There’s no doubt about it: In her long flowing orange silk organza dress, Michelle Obama was absolutely stupendous for the White House state dinner with Chinese president Hu Jintao. Humbly I will leave the fashion critique to others. But for more strictly aesthetic reasons, I’m wondering whether there aren’t some formal parallels to be drawn (and perhaps some allegorical ones as well) between the photographs of this event and the famous “tableau” by the Canadian artist Jeff Wall, showing a modern-day “Vampires’ Picnic” en plein air. What meaning would such an unusual comparison have for Art History? And what does it tell us on the allegorical level, for the honor and dignity of nations and peoples?

Let’s start with the most obvious part: the magnificent portrait of Hillary Clinton, current Secretary of State and no doubt future President, raising a toast to the former Commander-in-Chief, her loyal and lovable Billy:

Now, connoisseurs, just feast your eyes on the almost statuesque pose of the former First Lady. Is there not an undeniable resemblance to the seated figure dressed in white at the center of the grande machine of the Canadian artist? Can’t we intuit something mysteriously blood-curdling in Hillary’s frozen smile, as though in disguised but surely desired allusion to the suburban vampires of the immortal work by Jeff Wall? And how about the razor-sharp teeth of the anonymous figure on the right of the photo: Don’t they bring to the clear light of day, with a master’s touch, the obscure vocation of all those glitzy dinner guests?
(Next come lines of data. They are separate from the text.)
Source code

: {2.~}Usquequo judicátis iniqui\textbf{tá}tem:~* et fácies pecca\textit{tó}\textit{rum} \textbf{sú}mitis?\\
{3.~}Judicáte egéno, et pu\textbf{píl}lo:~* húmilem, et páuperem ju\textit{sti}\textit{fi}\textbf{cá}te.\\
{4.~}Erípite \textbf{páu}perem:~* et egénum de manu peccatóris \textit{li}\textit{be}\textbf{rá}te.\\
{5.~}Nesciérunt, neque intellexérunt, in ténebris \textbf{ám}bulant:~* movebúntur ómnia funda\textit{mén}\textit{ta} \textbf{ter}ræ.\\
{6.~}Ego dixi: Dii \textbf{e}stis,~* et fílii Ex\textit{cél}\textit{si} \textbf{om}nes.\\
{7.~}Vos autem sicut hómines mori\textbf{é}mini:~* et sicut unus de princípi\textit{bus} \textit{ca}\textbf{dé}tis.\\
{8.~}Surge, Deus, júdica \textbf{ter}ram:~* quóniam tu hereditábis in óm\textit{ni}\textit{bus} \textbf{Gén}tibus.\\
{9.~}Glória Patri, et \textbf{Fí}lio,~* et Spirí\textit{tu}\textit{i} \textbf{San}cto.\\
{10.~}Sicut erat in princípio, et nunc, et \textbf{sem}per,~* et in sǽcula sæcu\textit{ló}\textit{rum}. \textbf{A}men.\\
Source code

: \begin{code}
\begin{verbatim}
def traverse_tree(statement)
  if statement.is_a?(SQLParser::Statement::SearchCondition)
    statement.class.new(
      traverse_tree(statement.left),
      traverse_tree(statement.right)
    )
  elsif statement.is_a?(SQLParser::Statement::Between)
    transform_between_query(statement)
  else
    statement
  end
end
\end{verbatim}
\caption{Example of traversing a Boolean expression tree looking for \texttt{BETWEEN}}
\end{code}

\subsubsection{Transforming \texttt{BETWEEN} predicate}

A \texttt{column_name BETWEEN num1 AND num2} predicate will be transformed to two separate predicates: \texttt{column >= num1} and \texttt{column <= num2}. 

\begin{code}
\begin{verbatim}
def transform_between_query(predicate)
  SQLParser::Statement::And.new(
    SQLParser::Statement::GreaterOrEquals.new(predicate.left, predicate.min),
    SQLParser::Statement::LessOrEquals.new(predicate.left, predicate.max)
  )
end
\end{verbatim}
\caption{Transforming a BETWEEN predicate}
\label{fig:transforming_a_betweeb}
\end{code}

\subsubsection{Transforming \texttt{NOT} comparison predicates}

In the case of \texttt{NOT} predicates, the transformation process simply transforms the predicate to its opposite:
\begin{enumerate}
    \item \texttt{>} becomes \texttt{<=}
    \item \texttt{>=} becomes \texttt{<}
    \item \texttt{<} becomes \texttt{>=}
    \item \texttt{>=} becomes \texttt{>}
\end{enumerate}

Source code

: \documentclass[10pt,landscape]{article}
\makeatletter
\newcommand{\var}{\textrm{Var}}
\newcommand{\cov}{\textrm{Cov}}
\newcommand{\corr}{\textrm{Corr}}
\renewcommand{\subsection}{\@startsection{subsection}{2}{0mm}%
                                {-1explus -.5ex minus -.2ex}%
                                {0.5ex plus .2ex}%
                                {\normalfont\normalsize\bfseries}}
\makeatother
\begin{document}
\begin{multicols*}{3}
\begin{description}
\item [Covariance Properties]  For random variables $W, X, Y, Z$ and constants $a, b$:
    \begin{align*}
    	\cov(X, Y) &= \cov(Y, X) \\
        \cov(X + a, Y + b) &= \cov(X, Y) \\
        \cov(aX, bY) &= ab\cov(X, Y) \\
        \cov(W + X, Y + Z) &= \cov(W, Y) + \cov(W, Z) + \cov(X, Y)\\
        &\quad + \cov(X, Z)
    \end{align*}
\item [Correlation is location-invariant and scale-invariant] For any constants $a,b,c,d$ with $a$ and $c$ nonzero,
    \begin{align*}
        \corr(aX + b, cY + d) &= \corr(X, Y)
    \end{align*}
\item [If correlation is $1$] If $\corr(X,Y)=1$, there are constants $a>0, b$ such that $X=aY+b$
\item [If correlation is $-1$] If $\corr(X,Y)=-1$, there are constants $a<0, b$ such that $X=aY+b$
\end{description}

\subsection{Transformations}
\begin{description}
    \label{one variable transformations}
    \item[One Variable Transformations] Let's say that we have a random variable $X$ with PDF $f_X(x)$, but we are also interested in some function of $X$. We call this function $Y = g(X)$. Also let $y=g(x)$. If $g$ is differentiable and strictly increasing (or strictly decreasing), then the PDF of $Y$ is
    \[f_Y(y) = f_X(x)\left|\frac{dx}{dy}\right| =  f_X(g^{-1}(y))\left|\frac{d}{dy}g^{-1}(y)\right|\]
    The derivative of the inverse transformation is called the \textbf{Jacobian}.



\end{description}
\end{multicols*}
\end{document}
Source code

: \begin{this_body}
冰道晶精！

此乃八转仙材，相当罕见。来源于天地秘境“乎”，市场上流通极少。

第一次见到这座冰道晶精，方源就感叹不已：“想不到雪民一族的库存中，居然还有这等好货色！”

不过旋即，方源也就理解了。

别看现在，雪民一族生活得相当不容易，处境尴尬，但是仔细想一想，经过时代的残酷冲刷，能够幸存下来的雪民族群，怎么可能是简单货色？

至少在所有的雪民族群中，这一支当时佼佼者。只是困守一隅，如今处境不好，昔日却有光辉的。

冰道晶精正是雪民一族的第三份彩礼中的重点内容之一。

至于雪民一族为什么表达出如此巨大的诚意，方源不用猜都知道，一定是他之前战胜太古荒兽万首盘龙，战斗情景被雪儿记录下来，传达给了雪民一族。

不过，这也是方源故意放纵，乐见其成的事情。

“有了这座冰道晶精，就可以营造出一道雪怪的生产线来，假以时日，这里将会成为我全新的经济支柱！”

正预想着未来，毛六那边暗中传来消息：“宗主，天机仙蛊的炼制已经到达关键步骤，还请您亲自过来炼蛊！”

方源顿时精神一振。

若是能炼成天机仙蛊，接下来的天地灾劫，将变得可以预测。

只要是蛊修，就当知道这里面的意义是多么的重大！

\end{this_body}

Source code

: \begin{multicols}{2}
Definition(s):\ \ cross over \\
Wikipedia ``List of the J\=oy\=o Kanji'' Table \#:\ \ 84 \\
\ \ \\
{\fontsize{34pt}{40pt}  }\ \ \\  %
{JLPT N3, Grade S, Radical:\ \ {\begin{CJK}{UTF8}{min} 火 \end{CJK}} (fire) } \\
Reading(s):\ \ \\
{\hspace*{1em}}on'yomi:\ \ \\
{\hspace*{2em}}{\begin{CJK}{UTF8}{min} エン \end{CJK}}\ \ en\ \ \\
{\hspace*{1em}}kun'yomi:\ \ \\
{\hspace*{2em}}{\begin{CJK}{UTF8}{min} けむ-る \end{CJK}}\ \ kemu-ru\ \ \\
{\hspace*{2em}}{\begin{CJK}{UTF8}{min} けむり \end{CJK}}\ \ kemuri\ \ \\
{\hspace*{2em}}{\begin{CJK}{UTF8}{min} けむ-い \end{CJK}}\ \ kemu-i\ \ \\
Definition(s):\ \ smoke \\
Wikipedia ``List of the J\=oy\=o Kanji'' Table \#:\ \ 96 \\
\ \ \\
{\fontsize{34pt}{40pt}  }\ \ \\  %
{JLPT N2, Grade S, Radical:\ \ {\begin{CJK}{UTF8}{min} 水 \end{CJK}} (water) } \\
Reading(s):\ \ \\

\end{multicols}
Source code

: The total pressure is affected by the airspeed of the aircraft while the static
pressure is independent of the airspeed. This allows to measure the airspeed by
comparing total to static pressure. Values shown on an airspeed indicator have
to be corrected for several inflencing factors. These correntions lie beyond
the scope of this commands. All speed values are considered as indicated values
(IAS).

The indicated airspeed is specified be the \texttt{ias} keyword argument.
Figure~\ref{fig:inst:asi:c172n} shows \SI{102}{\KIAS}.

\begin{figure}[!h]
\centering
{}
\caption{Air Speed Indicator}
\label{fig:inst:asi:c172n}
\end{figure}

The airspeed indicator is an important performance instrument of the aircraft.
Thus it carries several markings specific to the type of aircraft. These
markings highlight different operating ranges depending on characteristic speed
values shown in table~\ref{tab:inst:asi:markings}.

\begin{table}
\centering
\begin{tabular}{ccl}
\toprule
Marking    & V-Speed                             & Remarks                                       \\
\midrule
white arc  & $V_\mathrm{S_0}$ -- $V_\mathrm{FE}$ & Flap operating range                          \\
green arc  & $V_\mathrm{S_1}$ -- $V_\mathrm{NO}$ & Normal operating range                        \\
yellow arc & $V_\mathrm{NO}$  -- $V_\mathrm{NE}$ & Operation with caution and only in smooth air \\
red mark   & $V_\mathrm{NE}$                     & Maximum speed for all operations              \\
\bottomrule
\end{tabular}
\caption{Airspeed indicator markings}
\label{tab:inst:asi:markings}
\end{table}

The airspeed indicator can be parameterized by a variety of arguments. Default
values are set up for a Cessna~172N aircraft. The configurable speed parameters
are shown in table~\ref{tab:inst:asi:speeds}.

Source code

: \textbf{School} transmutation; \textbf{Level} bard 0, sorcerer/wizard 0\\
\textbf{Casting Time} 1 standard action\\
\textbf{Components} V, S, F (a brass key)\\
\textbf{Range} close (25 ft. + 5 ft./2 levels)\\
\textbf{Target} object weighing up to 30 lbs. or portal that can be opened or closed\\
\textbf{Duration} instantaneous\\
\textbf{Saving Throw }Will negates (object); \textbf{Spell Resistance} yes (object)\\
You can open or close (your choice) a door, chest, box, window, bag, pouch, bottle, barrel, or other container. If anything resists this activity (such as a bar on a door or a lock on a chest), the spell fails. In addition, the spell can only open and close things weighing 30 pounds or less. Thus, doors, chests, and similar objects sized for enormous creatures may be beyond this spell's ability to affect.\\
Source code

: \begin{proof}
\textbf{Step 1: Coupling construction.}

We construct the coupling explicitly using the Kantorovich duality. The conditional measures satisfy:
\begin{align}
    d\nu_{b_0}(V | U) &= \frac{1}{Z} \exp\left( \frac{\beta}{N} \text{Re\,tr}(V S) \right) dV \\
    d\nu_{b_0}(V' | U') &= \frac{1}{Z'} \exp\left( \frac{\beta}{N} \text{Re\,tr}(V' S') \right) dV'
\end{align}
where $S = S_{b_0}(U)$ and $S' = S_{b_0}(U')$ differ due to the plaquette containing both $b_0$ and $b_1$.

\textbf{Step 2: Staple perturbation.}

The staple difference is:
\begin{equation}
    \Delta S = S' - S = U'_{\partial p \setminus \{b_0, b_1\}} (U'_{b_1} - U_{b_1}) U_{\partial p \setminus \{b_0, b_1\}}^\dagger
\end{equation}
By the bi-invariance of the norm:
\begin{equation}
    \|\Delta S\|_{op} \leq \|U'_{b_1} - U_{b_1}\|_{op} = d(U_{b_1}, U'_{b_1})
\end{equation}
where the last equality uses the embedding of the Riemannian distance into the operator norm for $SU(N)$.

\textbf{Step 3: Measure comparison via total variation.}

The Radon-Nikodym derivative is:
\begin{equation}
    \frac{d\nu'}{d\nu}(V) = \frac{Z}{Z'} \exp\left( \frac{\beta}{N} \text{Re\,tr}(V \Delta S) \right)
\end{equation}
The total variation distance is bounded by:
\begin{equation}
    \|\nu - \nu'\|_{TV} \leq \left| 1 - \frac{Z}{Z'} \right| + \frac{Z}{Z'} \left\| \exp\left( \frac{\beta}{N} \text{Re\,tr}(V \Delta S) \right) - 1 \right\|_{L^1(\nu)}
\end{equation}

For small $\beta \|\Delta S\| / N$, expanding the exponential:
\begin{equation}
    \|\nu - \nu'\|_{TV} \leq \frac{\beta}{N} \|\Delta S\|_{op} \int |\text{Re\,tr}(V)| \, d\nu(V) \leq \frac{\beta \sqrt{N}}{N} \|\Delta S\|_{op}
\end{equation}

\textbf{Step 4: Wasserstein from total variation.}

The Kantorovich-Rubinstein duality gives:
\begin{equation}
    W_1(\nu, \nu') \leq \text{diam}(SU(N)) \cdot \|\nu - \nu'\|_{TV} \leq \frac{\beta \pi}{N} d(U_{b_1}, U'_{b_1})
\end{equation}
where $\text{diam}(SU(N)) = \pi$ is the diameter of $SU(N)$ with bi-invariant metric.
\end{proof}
But there is more, for whoever wishes to plunge deeper, not only into the annals of art history, but also those of world history. Consider if you will the standing portrait of former Secretary of State and elder statesman if ever there was, Henry Kissinger, flanked by his wife, the tender and gentle Nancy. For this is the image that offers us the most sublime emotions:

Judging the quality and indeed, the excellence of a work of art is the highest task of Criticism. You expect no less of me, dear reader. In the face of this simple press photo the immense prestige of Jeff Wall, celebrated the world over, just falls to pieces. What’s the worth of some miserable pop-art vampires out in the Canadian suburbs, by contrast to this incandescent (and frankly indecent) chef d’oeuvre by a journalist at the New York Times?

Decorum and above all gravity have their rights. This man, a modern hero of diplomacy, today so elegant and frail, gliding delicately across the polished White House tiles with the help of a cane, was only yesterday the assassin of the Vietnamese people, unleashing floodtides of harbor mines and downpours of cluster bombs, all in accord with his doctrine of “realism” in the treatment of sovereign relations, still applied in Washington to this day. Who better than he to represent the ancient aristocratic elite of the vampires?

Returning to the work by Jeff Wall, now we see how exaggerated and even pathetic the central figure appears, laying naked on the ground with his borrowed airs of a Roman emperor. This is just shoddy romanticism compared to the cinéma vérité of the White House dinner. Indeed, vampiric realism reigns supreme, in aesthetics as in life. Yet we have still said nothing of the noble Nancy. Her presence, her moral and physical elevation, grant her eternal entry to the galeria dentata of High Politics. Indeed, at this point one can finally proclaim, with the certainty of Criticism and the authority of Art History, that the state dinner of the White House, photographed by some unknown genius moonlighting for the New York Times, is a peerless interpretation of that classic theme: the Vampires’ Picnic.